*TO DO:* Please, without the pictures, restate every entry exactly.

Saved entries:
★ ★ ★ ★ ★ ★ ★

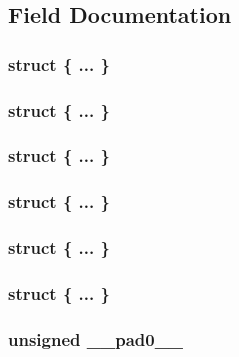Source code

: \subsection{Field Documentation}
\hypertarget{union_b_d_stat_af5f1856b15a03758ef1d9c3327a35e3d}{\subsubsection[{"@12}]{\setlength{\rightskip}{0pt plus 5cm}struct \{ ... \} }}\label{union_b_d_stat_af5f1856b15a03758ef1d9c3327a35e3d}
\hypertarget{union_b_d_stat_ae9be2928dc8d381f9300425e581b6822}{\subsubsection[{"@14}]{\setlength{\rightskip}{0pt plus 5cm}struct \{ ... \} }}\label{union_b_d_stat_ae9be2928dc8d381f9300425e581b6822}
\hypertarget{union_b_d_stat_a882c4efeceee43253e1e8ce7a3c80fda}{\subsubsection[{"@16}]{\setlength{\rightskip}{0pt plus 5cm}struct \{ ... \} }}\label{union_b_d_stat_a882c4efeceee43253e1e8ce7a3c80fda}
\hypertarget{union_b_d_stat_a2d440dc669af38701a85eb4c57151286}{\subsubsection[{"@26}]{\setlength{\rightskip}{0pt plus 5cm}struct \{ ... \} }}\label{union_b_d_stat_a2d440dc669af38701a85eb4c57151286}
\hypertarget{union_b_d_stat_ae27254b7710e5513f3ebf0f4ef9180dc}{\subsubsection[{"@28}]{\setlength{\rightskip}{0pt plus 5cm}struct \{ ... \} }}\label{union_b_d_stat_ae27254b7710e5513f3ebf0f4ef9180dc}
\hypertarget{union_b_d_stat_a893ad9630e3f7f157e0c3f28583e2c1b}{\subsubsection[{"@30}]{\setlength{\rightskip}{0pt plus 5cm}struct \{ ... \} }}\label{union_b_d_stat_a893ad9630e3f7f157e0c3f28583e2c1b}
\hypertarget{union_b_d_stat_adf71f3d8410c1f1dbbc96680a92c49af}{
\subsubsection[{\-\_\-\-\_\-pad0\-\_\-\-\_\-}]{\setlength{\rightskip}{0pt plus 5cm}unsigned \-\_\-\-\_\-pad0\-\_\-\-\_\-}}\label{union_b_d_stat_adf71f3d8410c1f1dbbc96680a92c49af}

★ ★ ★ ★ ★ ★ ★

*WRITTEN RESPONSE:*
Source code

: \subsection{Field Documentation}
\hypertarget{union_b_d_stat_af5f1856b15a03758ef1d9c3327a35e3d}{\subsubsection[{"@12}]{\setlength{\rightskip}{0pt plus 5cm}struct \{ ... \} }}\label{union_b_d_stat_af5f1856b15a03758ef1d9c3327a35e3d}
\hypertarget{union_b_d_stat_ae9be2928dc8d381f9300425e581b6822}{\subsubsection[{"@14}]{\setlength{\rightskip}{0pt plus 5cm}struct \{ ... \} }}\label{union_b_d_stat_ae9be2928dc8d381f9300425e581b6822}
\hypertarget{union_b_d_stat_a882c4efeceee43253e1e8ce7a3c80fda}{\subsubsection[{"@16}]{\setlength{\rightskip}{0pt plus 5cm}struct \{ ... \} }}\label{union_b_d_stat_a882c4efeceee43253e1e8ce7a3c80fda}
\hypertarget{union_b_d_stat_a2d440dc669af38701a85eb4c57151286}{\subsubsection[{"@26}]{\setlength{\rightskip}{0pt plus 5cm}struct \{ ... \} }}\label{union_b_d_stat_a2d440dc669af38701a85eb4c57151286}
\hypertarget{union_b_d_stat_ae27254b7710e5513f3ebf0f4ef9180dc}{\subsubsection[{"@28}]{\setlength{\rightskip}{0pt plus 5cm}struct \{ ... \} }}\label{union_b_d_stat_ae27254b7710e5513f3ebf0f4ef9180dc}
\hypertarget{union_b_d_stat_a893ad9630e3f7f157e0c3f28583e2c1b}{\subsubsection[{"@30}]{\setlength{\rightskip}{0pt plus 5cm}struct \{ ... \} }}\label{union_b_d_stat_a893ad9630e3f7f157e0c3f28583e2c1b}
\hypertarget{union_b_d_stat_adf71f3d8410c1f1dbbc96680a92c49af}{
\subsubsection[{\-\_\-\-\_\-pad0\-\_\-\-\_\-}]{\setlength{\rightskip}{0pt plus 5cm}unsigned \-\_\-\-\_\-pad0\-\_\-\-\_\-}}\label{union_b_d_stat_adf71f3d8410c1f1dbbc96680a92c49af}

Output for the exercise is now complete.